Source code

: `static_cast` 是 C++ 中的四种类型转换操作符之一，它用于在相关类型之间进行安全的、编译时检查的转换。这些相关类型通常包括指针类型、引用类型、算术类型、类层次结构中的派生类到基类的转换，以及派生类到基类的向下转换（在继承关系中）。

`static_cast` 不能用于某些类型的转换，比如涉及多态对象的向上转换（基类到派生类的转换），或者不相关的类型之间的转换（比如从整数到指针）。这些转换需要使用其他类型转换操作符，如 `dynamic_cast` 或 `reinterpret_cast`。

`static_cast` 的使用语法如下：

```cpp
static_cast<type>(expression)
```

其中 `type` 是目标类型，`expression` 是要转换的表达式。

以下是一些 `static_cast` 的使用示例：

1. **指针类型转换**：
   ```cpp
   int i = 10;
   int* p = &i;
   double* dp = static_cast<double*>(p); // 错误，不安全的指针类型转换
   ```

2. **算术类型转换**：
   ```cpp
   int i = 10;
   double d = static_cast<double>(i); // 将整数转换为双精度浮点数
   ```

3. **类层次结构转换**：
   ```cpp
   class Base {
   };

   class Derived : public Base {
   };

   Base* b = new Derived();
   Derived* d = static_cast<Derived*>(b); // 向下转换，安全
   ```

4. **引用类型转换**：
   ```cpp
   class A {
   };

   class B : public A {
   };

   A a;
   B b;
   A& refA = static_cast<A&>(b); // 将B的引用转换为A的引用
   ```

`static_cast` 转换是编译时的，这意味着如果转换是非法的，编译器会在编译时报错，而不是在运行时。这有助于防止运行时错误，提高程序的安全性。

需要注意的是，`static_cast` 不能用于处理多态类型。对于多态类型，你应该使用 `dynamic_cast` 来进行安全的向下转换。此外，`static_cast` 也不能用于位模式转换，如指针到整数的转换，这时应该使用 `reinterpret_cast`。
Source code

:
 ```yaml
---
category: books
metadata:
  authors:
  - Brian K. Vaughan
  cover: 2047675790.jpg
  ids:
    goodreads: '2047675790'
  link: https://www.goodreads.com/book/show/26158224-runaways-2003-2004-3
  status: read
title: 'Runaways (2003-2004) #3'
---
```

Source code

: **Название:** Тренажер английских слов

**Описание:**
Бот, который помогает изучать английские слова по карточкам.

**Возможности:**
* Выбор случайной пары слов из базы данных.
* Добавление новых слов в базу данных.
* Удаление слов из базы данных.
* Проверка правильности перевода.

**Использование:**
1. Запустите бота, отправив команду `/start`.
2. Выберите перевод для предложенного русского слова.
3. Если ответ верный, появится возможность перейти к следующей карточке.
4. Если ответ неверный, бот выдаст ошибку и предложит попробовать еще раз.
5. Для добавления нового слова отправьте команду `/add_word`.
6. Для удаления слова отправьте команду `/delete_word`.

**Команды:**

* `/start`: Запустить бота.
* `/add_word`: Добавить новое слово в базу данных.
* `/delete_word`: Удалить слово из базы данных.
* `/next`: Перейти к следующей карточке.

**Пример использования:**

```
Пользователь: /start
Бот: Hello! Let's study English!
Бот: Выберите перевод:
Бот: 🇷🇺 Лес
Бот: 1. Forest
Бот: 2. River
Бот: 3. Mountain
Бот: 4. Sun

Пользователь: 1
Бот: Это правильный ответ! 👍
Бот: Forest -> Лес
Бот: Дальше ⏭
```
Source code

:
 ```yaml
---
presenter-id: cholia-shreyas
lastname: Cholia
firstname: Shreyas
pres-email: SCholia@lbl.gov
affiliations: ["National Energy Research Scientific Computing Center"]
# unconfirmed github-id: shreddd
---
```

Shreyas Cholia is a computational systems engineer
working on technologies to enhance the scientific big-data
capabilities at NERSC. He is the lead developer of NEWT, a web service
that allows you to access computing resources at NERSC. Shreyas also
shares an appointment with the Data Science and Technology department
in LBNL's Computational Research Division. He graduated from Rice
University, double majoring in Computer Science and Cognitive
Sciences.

* Required work
Retype all of the records above, word for word.

* Task output
Source code

: `static_cast` 是 C++ 中的四种类型转换操作符之一，它用于在相关类型之间进行安全的、编译时检查的转换。这些相关类型通常包括指针类型、引用类型、算术类型、类层次结构中的派生类到基类的转换，以及派生类到基类的向下转换（在继承关系中）。

`static_cast` 不能用于某些类型的转换，比如涉及多态对象的向上转换（基类到派生类的转换），或者不相关的类型之间的转换（比如从整数到指针）。这些转换需要使用其他类型转换操作符，如 `dynamic_cast` 或 `reinterpret_cast`。

`static_cast` 的使用语法如下：

```cpp
static_cast<type>(expression)
```

其中 `type` 是目标类型，`expression` 是要转换的表达式。

以下是一些 `static_cast` 的使用示例：

1. **指针类型转换**：
   ```cpp
   int i = 10;
   int* p = &i;
   double* dp = static_cast<double*>(p); // 错误，不安全的指针类型转换
   ```

2. **算术类型转换**：
   ```cpp
   int i = 10;
   double d = static_cast<double>(i); // 将整数转换为双精度浮点数
   ```

3. **类层次结构转换**：
   ```cpp
   class Base {
   };

   class Derived : public Base {
   };

   Base* b = new Derived();
   Derived* d = static_cast<Derived*>(b); // 向下转换，安全
   ```

4. **引用类型转换**：
   ```cpp
   class A {
   };

   class B : public A {
   };

   A a;
   B b;
   A& refA = static_cast<A&>(b); // 将B的引用转换为A的引用
   ```

`static_cast` 转换是编译时的，这意味着如果转换是非法的，编译器会在编译时报错，而不是在运行时。这有助于防止运行时错误，提高程序的安全性。

需要注意的是，`static_cast` 不能用于处理多态类型。对于多态类型，你应该使用 `dynamic_cast` 来进行安全的向下转换。此外，`static_cast` 也不能用于位模式转换，如指针到整数的转换，这时应该使用 `reinterpret_cast`。
Source code

:
 ```yaml
---
category: books
metadata:
  authors:
  - Brian K. Vaughan
  cover: 2047675790.jpg
  ids:
    goodreads: '2047675790'
  link: https://www.goodreads.com/book/show/26158224-runaways-2003-2004-3
  status: read
title: 'Runaways (2003-2004) #3'
---
```

Source code

: **Название:** Тренажер английских слов

**Описание:**
Бот, который помогает изучать английские слова по карточкам.

**Возможности:**
* Выбор случайной пары слов из базы данных.
* Добавление новых слов в базу данных.
* Удаление слов из базы данных.
* Проверка правильности перевода.

**Использование:**
1. Запустите бота, отправив команду `/start`.
2. Выберите перевод для предложенного русского слова.
3. Если ответ верный, появится возможность перейти к следующей карточке.
4. Если ответ неверный, бот выдаст ошибку и предложит попробовать еще раз.
5. Для добавления нового слова отправьте команду `/add_word`.
6. Для удаления слова отправьте команду `/delete_word`.

**Команды:**

* `/start`: Запустить бота.
* `/add_word`: Добавить новое слово в базу данных.
* `/delete_word`: Удалить слово из базы данных.
* `/next`: Перейти к следующей карточке.

**Пример использования:**

```
Пользователь: /start
Бот: Hello! Let's study English!
Бот: Выберите перевод:
Бот: 🇷🇺 Лес
Бот: 1. Forest
Бот: 2. River
Бот: 3. Mountain
Бот: 4. Sun

Пользователь: 1
Бот: Это правильный ответ! 👍
Бот: Forest -> Лес
Бот: Дальше ⏭
```
Source code

:
 ```yaml
---
presenter-id: cholia-shreyas
lastname: Cholia
firstname: Shreyas
pres-email: SCholia@lbl.gov
affiliations: ["National Energy Research Scientific Computing Center"]
# unconfirmed github-id: shreddd
---
```

Shreyas Cholia is a computational systems engineer
working on technologies to enhance the scientific big-data
capabilities at NERSC. He is the lead developer of NEWT, a web service
that allows you to access computing resources at NERSC. Shreyas also
shares an appointment with the Data Science and Technology department
in LBNL's Computational Research Division. He graduated from Rice
University, double majoring in Computer Science and Cognitive
Sciences.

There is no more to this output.